On April 14th, 2014, Samuel will turn two in heaven. Somehow, we’ve kept on going. Somehow, we’ve survived these two years. And although the days are father apart now than previously, I still often find my heart asking that same question: Now what?
You see, no matter how much I do for him, no matter how much I write, or give back in his name, or buy special memorial items for him, or anything else, nothing does the one thing I really want. Nothing brings him back. Nothing un-does what’s been done. So I sit here, empty, just like that day I asked it the first time.
I guess somewhere inside I believed I would get to be done with this mess by now.
That’s what life is like after your baby dies. Time moves on. People move on. Life continues and you heal in some ways. You learn how to survive. You learn how to live again. But it’s never like it should be. That hole is always there. The future is always uncertain.
In a way, that makes me want to just stop trying to do anything. It seems so pointless at times. But I’ve learned these last two years that survival depends on doing those things for your baby that give your parenting heart purpose. Those things that help you focus on your baby and remember the joy and love their existence created. When I hurt the most, it’s usually after some time has passed where Samuel and my grief were not getting the attention they deserved. When I feel most at peace, it’s because I’ve put my mothering effort into remembering and honoring his life.
This past weekend, we gathered together with family and friends to celebrate Samuel’s birthday. We purposely held his birthday party prior to his actual birthday, so we can have time alone on his special day to do whatever we need to do to make it through.

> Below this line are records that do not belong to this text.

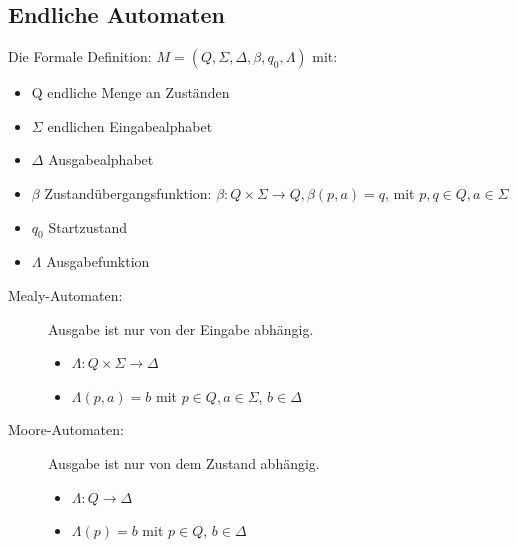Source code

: \documentclass[11pt, fleqn, a4paper, leqno]{scrartcl} %
\begin{document}
	\subsection{Endliche Automaten}
		Die Formale Definition: $M=(Q,\Sigma,\Delta,\beta,q_{0},\Lambda)$ mit:
		\begin{itemize}
			\item Q endliche Menge an Zuständen
			\item $\Sigma$ endlichen Eingabealphabet
			\item $\Delta$ Ausgabealphabet
			\item $\beta$ Zustandübergangsfunktion: $\beta: Q \times \Sigma \rightarrow Q, \beta(p,a) = q$, mit $p,q \in Q, a\in \Sigma$
			\item $q_{0}$ Startzustand
			\item $\Lambda$ Ausgabefunktion
		\end{itemize}
		\begin{description}
			\item[Mealy-Automaten:] Ausgabe ist nur von der Eingabe abhängig. 
				\begin{itemize}
					\item $\Lambda: Q \times \Sigma \rightarrow \Delta$
					\item $\Lambda(p,a) = b$ mit $p\in Q, a \in \Sigma$, $ b\in \Delta$
				\end{itemize}
			\item[Moore-Automaten:] Ausgabe ist nur von dem Zustand abhängig.
				\begin{itemize}
					\item $\Lambda: Q \rightarrow \Delta$
					\item $\Lambda(p) = b$ mit $p\in Q$, $b\in \Delta$					
				\end{itemize}
		\end{description}
\end{document}
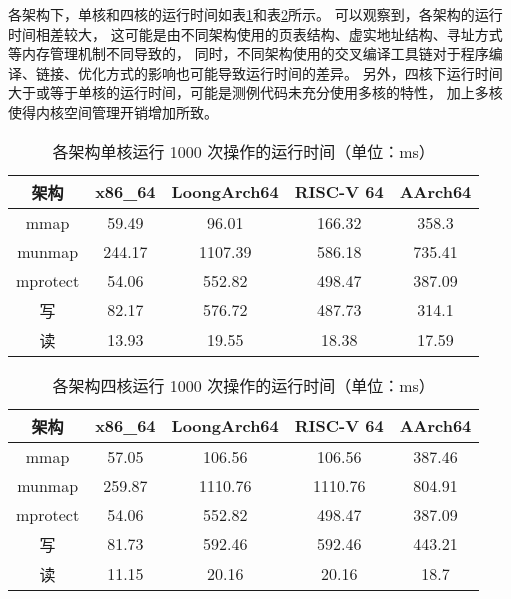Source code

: 

各架构下，单核和四核的运行时间如表\ref{tab:time-smp1}和表\ref{tab:time-smp4}所示。
可以观察到，各架构的运行时间相差较大，
这可能是由不同架构使用的页表结构、虚实地址结构、寻址方式等内存管理机制不同导致的，
同时，不同架构使用的交叉编译工具链对于程序编译、链接、优化方式的影响也可能导致运行时间的差异。
另外，四核下运行时间大于或等于单核的运行时间，可能是测例代码未充分使用多核的特性，
加上多核使得内核空间管理开销增加所致。

\begin{table}
    \centering
    \caption{各架构单核运行 1000 次操作的运行时间（单位：ms）}
    \begin{tabular}{ccccc}
        \toprule
        架构 & x86\_64 & LoongArch64  & RISC-V 64  & AArch64  \\ 
        \midrule
        mmap & 59.49 & 96.01 & 166.32 & 358.3 \\
        munmap & 244.17 & 1107.39 & 586.18 & 735.41 \\
        mprotect & 54.06 & 552.82 & 498.47 & 387.09 \\ 
        写 & 82.17 & 576.72 & 487.73 & 314.1 \\ 
        读 & 13.93 & 19.55 & 18.38 & 17.59 \\ 
        \bottomrule
    \end{tabular}
    \label{tab:time-smp1}
\end{table}

\begin{table}
    \centering
    \caption{各架构四核运行 1000 次操作的运行时间（单位：ms）}
    \begin{tabular}{ccccc}
        \toprule
        架构 & x86\_64 & LoongArch64  & RISC-V 64  & AArch64  \\ 
        \midrule
        mmap & 57.05 & 106.56 & 106.56 & 387.46  \\
        munmap & 259.87 & 1110.76 & 1110.76 & 804.91  \\
        mprotect & 54.06 & 552.82 & 498.47 & 387.09 \\ 
        写 & 81.73 & 592.46 & 592.46 & 443.21  \\
        读 & 11.15 & 20.16 & 20.16 & 18.7  \\
        \bottomrule
    \end{tabular}
    \label{tab:time-smp4}
\end{table}

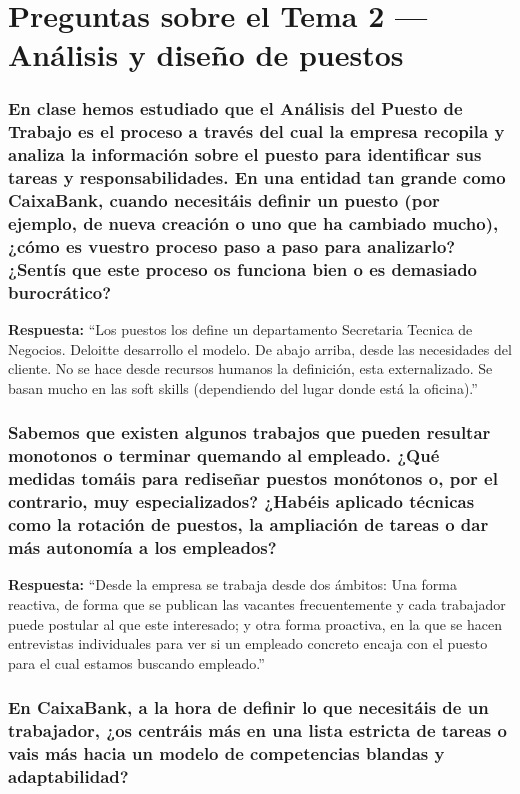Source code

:\section{Preguntas sobre el Tema 2 — Análisis y diseño de puestos}

\subsubsection*{En clase hemos estudiado que el Análisis del Puesto de Trabajo es el proceso a través del cual la empresa recopila y analiza la información sobre
 el puesto para identificar sus tareas y responsabilidades. En una entidad tan grande como CaixaBank, cuando necesitáis definir un puesto
(por ejemplo, de nueva creación o uno que ha cambiado mucho), ¿cómo es vuestro proceso paso a paso para analizarlo? ¿Sentís que este proceso os funciona
 bien o es demasiado burocrático?}

\textbf{Respuesta:}\newline
``Los puestos los define un departamento Secretaria Tecnica de Negocios. Deloitte desarrollo el modelo. De abajo arriba, desde las necesidades del cliente. No se hace desde recursos humanos la definición, esta externalizado. Se basan mucho en las soft skills (dependiendo del lugar donde está la oficina).''

\subsubsection*{Sabemos que existen algunos trabajos que pueden resultar monotonos o terminar quemando al empleado. ¿Qué medidas tomáis para rediseñar puestos monótonos o, por el contrario, muy especializados? ¿Habéis aplicado técnicas como la rotación de puestos, la ampliación de tareas o dar más autonomía a los empleados?}

\textbf{Respuesta:}\newline
``Desde la empresa se trabaja desde dos ámbitos: Una forma reactiva, de forma que se publican las vacantes frecuentemente y cada trabajador puede postular al que este interesado; y otra forma proactiva, en la que se hacen entrevistas individuales para ver si un empleado concreto encaja con el puesto para el cual estamos buscando empleado.''

\subsubsection*{En CaixaBank, a la hora de definir lo que necesitáis de un trabajador, ¿os centráis más en una lista estricta de tareas o vais más hacia un modelo de competencias blandas y adaptabilidad?}

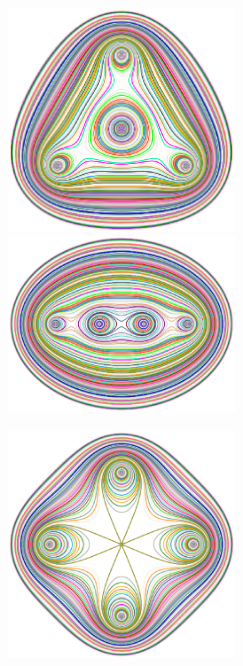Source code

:\documentclass{article}
\begin{document}
\begin{exa}
\begin{figure}[H]
\begin{minipage}{0.5\hsize}
\begin{center}
\includegraphics[width=6cm]{images/cassini4_omusubi.eps}
\caption{}
\label{ }
\end{center}
\end{minipage}
\begin{minipage}{0.5\hsize}
\begin{center}
\includegraphics[width=6cm]{images/cassini4_aligned.eps}
\caption{}
\label{ }
\end{center}
\end{minipage}
\end{figure}
\begin{figure}[H]
\begin{center}
\includegraphics[width=6cm]{images/cassini4_clover.eps}
\caption{}
\label{ }
\end{center}
\end{figure}
\end{exa}
\end{document}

We remembered him. We celebrated him. We grieved for him. It was beautiful and sad, but he’s worth the effort. I’m glad we did it. And at the same time, I sit here again; the party things cleaned up and put away, the thank you notes in the mail, the house put back in order, and my arms still empty. And in the all too familiar quietness of our home that’s missing a little guy’s constant noise, my heart once again cries out, now what?